This repository contains a PyTorch implementation of the paper Residual Attention Network for Image Classification. The code is based on ResidualAttentionNetwork-pytorch.
The original repository contains the following implementations:
- ResidualAttentionModel92U for training on the CIFAR10 dataset
- ResidualAttentionModel92 for training on the ImageNet dataset
- ResidualAttentionModel448 for images with larger resolution
Example usage for training on CIFAR10:
$ python main.py --name ResNet-92-32U --tensorboard
or
$ python main_mixup.py --name ResNet-92-32U --tensorboard
Example usage for testing your trained model (be sure to use the same network model):
$ python main.py --test ResNet-92-32U
Note: To switch the model you're training on, be sure to replace the imported model:
from residual_attention_network import ResidualAttentionModel92U as ResidualAttentionModel
either on main.py or main_mixup.py, depending on if you use mixup or not.
To track training progress, this implementation uses TensorBoard which offers great ways to track and compare multiple experiments.
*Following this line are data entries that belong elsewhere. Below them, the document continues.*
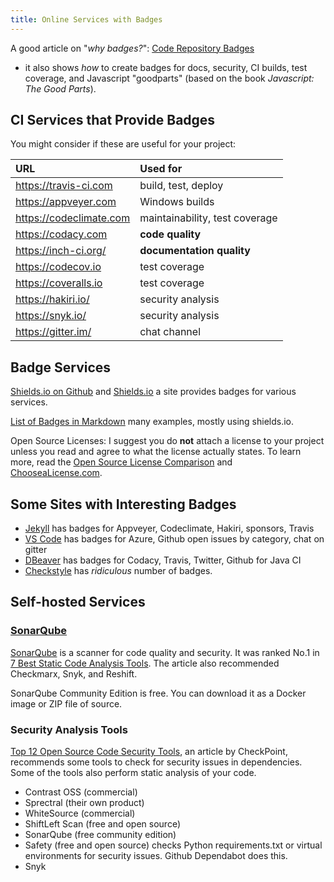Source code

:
 ```yaml
---
title: Online Services with Badges
---
```


A good article on "*why badges?*": [Code Repository Badges](https://github.com/dwyl/repo-badges)
- it also shows *how* to create badges for docs, security, CI builds, test coverage, and Javascript "goodparts" (based on the book *Javascript: The Good Parts*).

## CI Services that Provide Badges

You might consider if these are useful for your project:

| URL                         | Used for            |
|:----------------------------|:--------------------|
| https://travis-ci.com       | build, test, deploy |
| https://appveyer.com        | Windows builds      |
| https://codeclimate.com     | maintainability, test coverage |
| https://codacy.com          | **code quality**    |
| https://inch-ci.org/        | **documentation quality** |
| https://codecov.io          | test coverage       |
| https://coveralls.io        | test coverage       |
| https://hakiri.io/          | security analysis   |
| https://snyk.io/            | security analysis   |
| https://gitter.im/          | chat channel        |

## Badge Services

[Shields.io on Github](https://github.com/badges/shields) and [Shields.io](https://shields.io) a site provides badges for various services.

[List of Badges in Markdown](https://github.com/Naereen/badges) many examples, mostly using shields.io.

Open Source Licenses: I suggest you do **not** attach a license to your project unless you read and agree to what the license actually states. To learn more, read the [Open Source License Comparison][open-source-licenses] and [ChooseaLicense.com](https://choosealicense.com).

[open-source-licenses]: https://en.wikipedia.org/wiki/Comparison_of_free_and_open-source_software_licenses


## Some Sites with Interesting Badges

* [Jekyll](https://github.com/jekyll/jekyll) has badges for Appveyer, Codeclimate, Hakiri, sponsors, Travis
* [VS Code](https://github.com/microsoft/vscode) has badges for Azure, Github open issues by category, chat on gitter
* [DBeaver](https://github.com/dbeaver/dbeaver) has badges for Codacy, Travis, Twitter, Github for Java CI
* [Checkstyle](https://github.com/checkstyle/checkstyle) has *ridiculous* number of badges.


## Self-hosted Services

### [SonarQube](https://www.sonarqube.org)

[SonarQube](https://www.sonarqube.org) is a scanner for code quality and security.  It was ranked No.1 in [7 Best Static Code Analysis Tools][7-best-tools].  The article also recommended Checkmarx, Snyk, and Reshift.

SonarQube Community Edition is free. You can download it as a Docker image or ZIP file of source.

[7-best-tools]: https://www.comparitech.com/net-admin/best-static-code-analysis-tools/


### Security Analysis Tools

[Top 12 Open Source Code Security Tools](https://spectralops.io/blog/top-12-open-source-code-security-tools/), an article by CheckPoint, 
recommends some tools to check for security issues in dependencies.
Some of the tools also perform static analysis of your code.

- Contrast OSS (commercial)
- Sprectral (their own product)
- WhiteSource (commercial)
- ShiftLeft Scan (free and open source)
- SonarQube (free community edition)
- Safety (free and open source) checks Python requirements.txt or virtual environments for security issues.  Github Dependabot does this.
- Snyk



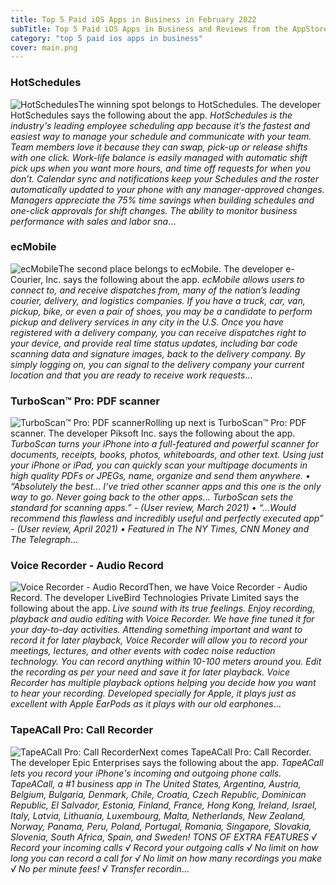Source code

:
 ```yaml
---
title: Top 5 Paid iOS Apps in Business in February 2022
subTitle: Top 5 Paid iOS Apps in Business and Reviews from the AppStore in February 2022.
category: "top 5 paid ios apps in business"
cover: main.png
---
```


### HotSchedules

![HotSchedules](https://is1-ssl.mzstatic.com/image/thumb/Purple116/v4/65/09/ba/6509ba22-8686-5a24-588e-107f00dc69c2/AppIcon-1x_U007emarketing-0-7-0-85-220.png/100x100bb.png)The winning spot belongs to HotSchedules. The developer HotSchedules says the following about the app. _HotSchedules is the industry's leading employee scheduling app because it’s the fastest and easiest way to manage your schedule and communicate with your team.    Team members love it because they can swap, pick-up or release shifts with one click. Work-life balance is easily managed with automatic shift pick ups when you want more hours, and time off requests for when you don’t.  Calendar sync and notifications keep your Schedules and the roster automatically updated to your phone with any manager-approved changes.  Managers appreciate the 75% time savings when building schedules and one-click approvals for shift changes.  The ability to monitor business performance with sales and labor sna_...

### ecMobile

![ecMobile](https://is2-ssl.mzstatic.com/image/thumb/Purple116/v4/da/19/d5/da19d5f8-3a96-483f-75d8-ba40d11e73bb/AppIcon-0-0-1x_U007emarketing-0-0-0-5-0-0-sRGB-0-0-0-GLES2_U002c0-512MB-85-220-0-0.png/100x100bb.png)The second place belongs to ecMobile. The developer e-Courier, Inc. says the following about the app. _ecMobile allows users to connect to, and receive dispatches from, many of the nation’s leading courier, delivery, and logistics companies.  If you have a truck, car, van, pickup, bike, or even a pair of shoes, you may be a candidate to perform pickup and delivery services in any city in the U.S.  Once you have registered with a delivery company, you can receive dispatches right to your device, and provide real time status updates, including bar code scanning data and signature images, back to the delivery company.  By simply logging on, you can signal to the delivery company your current location and that you are ready to receive work requests_...

### TurboScan™ Pro: PDF scanner

![TurboScan™ Pro: PDF scanner](https://is1-ssl.mzstatic.com/image/thumb/Purple116/v4/15/2b/b7/152bb7c3-7f50-bc37-d51b-c5114f8ac5cd/AppIcon-0-1x_U007emarketing-0-7-0-85-220.png/100x100bb.png)Rolling up next is TurboScan™ Pro: PDF scanner. The developer Piksoft Inc. says the following about the app. _TurboScan turns your iPhone into a full-featured and powerful scanner for documents, receipts, books, photos, whiteboards, and other text. Using just your iPhone or iPad, you can quickly scan your multipage documents in high quality PDFs or JPEGs, name, organize and send them anywhere.  • “Absolutely the best... I've tried other scanner apps and this one is the only way to go. Never going back to the other apps… TurboScan sets the standard for scanning apps.” - (User review, March 2021)  • “…Would recommend this flawless and incredibly useful and perfectly executed app” - (User review, April 2021)  • Featured in The NY Times, CNN Money and The Telegraph_...

### Voice Recorder - Audio Record

![Voice Recorder - Audio Record](https://is5-ssl.mzstatic.com/image/thumb/Purple115/v4/4f/5f/57/4f5f575e-6600-31eb-cd13-6d162aba00dc/AppIcon-1x_U007emarketing-0-7-0-85-220.png/100x100bb.png)Then, we have Voice Recorder - Audio Record. The developer LiveBird Technologies Private Limited says the following about the app. _Live sound with its true feelings. Enjoy recording, playback and audio editing with Voice Recorder. We have fine tuned it for your day-to-day activities. Attending something important and want to record it for later playback, Voice Recorder will allow you to record your meetings, lectures, and other events with codec noise reduction technology. You can record anything within 10-100 meters around you.  Edit the recording as per your need and save it for later playback. Voice Recorder has multiple playback options helping you decide how you want to hear your recording. Developed specially for Apple, it plays just as excellent with Apple EarPods as it plays with our old earphones_...

### TapeACall Pro: Call Recorder

![TapeACall Pro: Call Recorder](https://is4-ssl.mzstatic.com/image/thumb/Purple126/v4/3f/a0/cb/3fa0cbe7-8fda-51e1-b60d-10fc7d263afb/AppIcon-0-0-1x_U007emarketing-0-0-0-2-0-0-sRGB-0-0-0-GLES2_U002c0-512MB-85-220-0-0.png/100x100bb.png)Next comes TapeACall Pro: Call Recorder. The developer Epic Enterprises says the following about the app. _TapeACall lets you record your iPhone's incoming and outgoing phone calls.   TapeACall, a #1 business app in The United States, Argentina, Austria, Belgium, Bulgaria, Denmark, Chile, Croatia, Czech Republic, Dominican Republic, El Salvador, Estonia, Finland, France, Hong Kong, Ireland, Israel, Italy, Latvia, Lithuania, Luxembourg, Malta, Netherlands, New Zealand, Norway, Panama, Peru, Poland, Portugal, Romania, Singapore, Slovakia, Slovenia, South Africa, Spain, and Sweden!  TONS OF EXTRA FEATURES  √ Record your incoming calls  √ Record your outgoing calls  √ No limit on how long you can record a call for  √ No limit on how many recordings you make  √ No per minute fees!  √ Transfer recordin_...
To track PyTorch experiments in TensorBoard we use tensorboard_logger which can be installed with
pip install tensorboard_logger
optional:
Model | Dataset | Top-1 error |
---|---|---|
RAN92U | CIFAR10 | 4.6 |
RAN92U (with mixup) | CIFAR10 | 3.35 |
RAN92U (with mixup and simpler attention module) | CIFAR10 | 3.16 |
If you use Residual Attention Networks in your work, please cite the original paper as:
@misc{1704.06904,
Author = {Fei Wang and Mengqing Jiang and Chen Qian and Shuo Yang and Cheng Li and Honggang Zhang and Xiaogang Wang and Xiaoou Tang},
Title = {Residual Attention Network for Image Classification},
Year = {2017},
Eprint = {arXiv:1704.06904},
}
If this implementation is useful to you and your project, also consider citing or acknowledging this code repository.